Muldoon sostiene inoltre che l’obiettivo finale dovrebbe essere più ambizioso di lottare per la nazionalizzazione delle grandi società di piattaforme o per la trasformazione di Google o Amazon in cooperative di lavoro. «Consegnare Alphabet ai suoi 132.000 dipendenti sarebbe fantastico per loro, ma cosa accadrebbe al resto della comunità globale?» chiede Muldoon. Invece di distribuire il potere a una nuova élite, dovremmo puntare più in alto e «democratizzare la proprietà e autorizzare le persone a partecipare a nuove strutture di governo».

Futuro alternativo

Il socialismo delle piattaforme è un progetto di un potenziale futuro alternativo più che un piano per arrivarci. Muldoon afferma esplicitamente che il libro ha lo scopo di fornire una visione utopica, inquadrando il socialismo delle piattaforme come potenziale progetto contro-egemonico a lungo termine per future battaglie contro le molte forme di sfruttamento e l’appropriazione del capitalismo digitalizzato. Questo tipo di visione svolge un ruolo importante nel guidare il discorso pubblico – e accademico – sulle alternative allo status quo.

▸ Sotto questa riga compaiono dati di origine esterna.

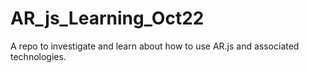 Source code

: # AR_js_Learning_Oct22
A repo to investigate and learn about how to use AR.js and associated technologies.
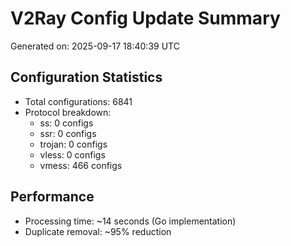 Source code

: # V2Ray Config Update Summary
Generated on: 2025-09-17 18:40:39 UTC

## Configuration Statistics
- Total configurations: 6841
- Protocol breakdown:
  - ss: 0 configs
  - ssr: 0 configs
  - trojan: 0 configs
  - vless: 0 configs
  - vmess: 466 configs

## Performance
- Processing time: ~14 seconds (Go implementation)
- Duplicate removal: ~95% reduction
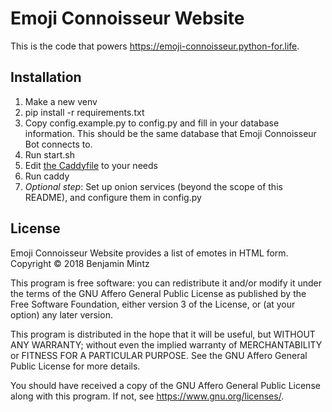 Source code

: # Emoji Connoisseur Website

This is the code that powers https://emoji-connoisseur.python-for.life.

## Installation

1. Make a new venv
2. pip install -r requirements.txt
3. Copy config.example.py to config.py and fill in your database information.
This should be the same database that Emoji Connoisseur Bot connects to.
4. Run start.sh
5. Edit [the Caddyfile](/Caddyfile) to your needs
6. Run caddy
7. *Optional step*: Set up onion services (beyond the scope of this README), and configure them in 
config.py

## License

Emoji Connoisseur Website provides a list of emotes in HTML form.
Copyright © 2018 Benjamin Mintz

This program is free software: you can redistribute it and/or modify
it under the terms of the GNU Affero General Public License as
published by the Free Software Foundation, either version 3 of the
License, or (at your option) any later version.

This program is distributed in the hope that it will be useful,
but WITHOUT ANY WARRANTY; without even the implied warranty of
MERCHANTABILITY or FITNESS FOR A PARTICULAR PURPOSE.  See the
GNU Affero General Public License for more details.

You should have received a copy of the GNU Affero General Public License
along with this program.  If not, see <https://www.gnu.org/licenses/>.
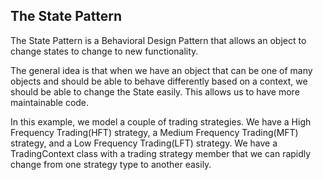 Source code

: ## The State Pattern

The State Pattern is a Behavioral Design Pattern that allows an object to change states
to change to new functionality.

The general idea is that when we have an object that can be one of many objects and should
be able to behave differently based on a context, we should be able to change the State
easily. This allows us to have more maintainable code.

In this example, we model a couple of trading strategies. We have a High Frequency Trading(HFT)
strategy, a Medium Frequency Trading(MFT) strategy, and a Low Frequency Trading(LFT) strategy.
We have a TradingContext class with a trading strategy member that we can rapidly change from
one strategy type to another easily.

Sebbene Muldoon sembri essere un relativamente nuovo arrivato nel campo della politica tecnologica, sono stato incoraggiato dal numero di ricercatori che leggevano il libro. Il tempismo non potrebbe essere migliore: gli accademici che in precedenza lavoravano su questioni relativamente ristrette in merito alle piattaforme digitali cercano sempre più di allargare le loro prospettive. Questo potrebbe essere l’esito di ricerche che riconoscono un insieme fondamentalmente fallito di modelli di business, regimi di governance e incentivi politico-economici che guidano la tecnologia. Sono necessari nuovi modi critici per avvicinarsi all’economia delle piattaforme e il libro di Muldoon è un contributo gradito.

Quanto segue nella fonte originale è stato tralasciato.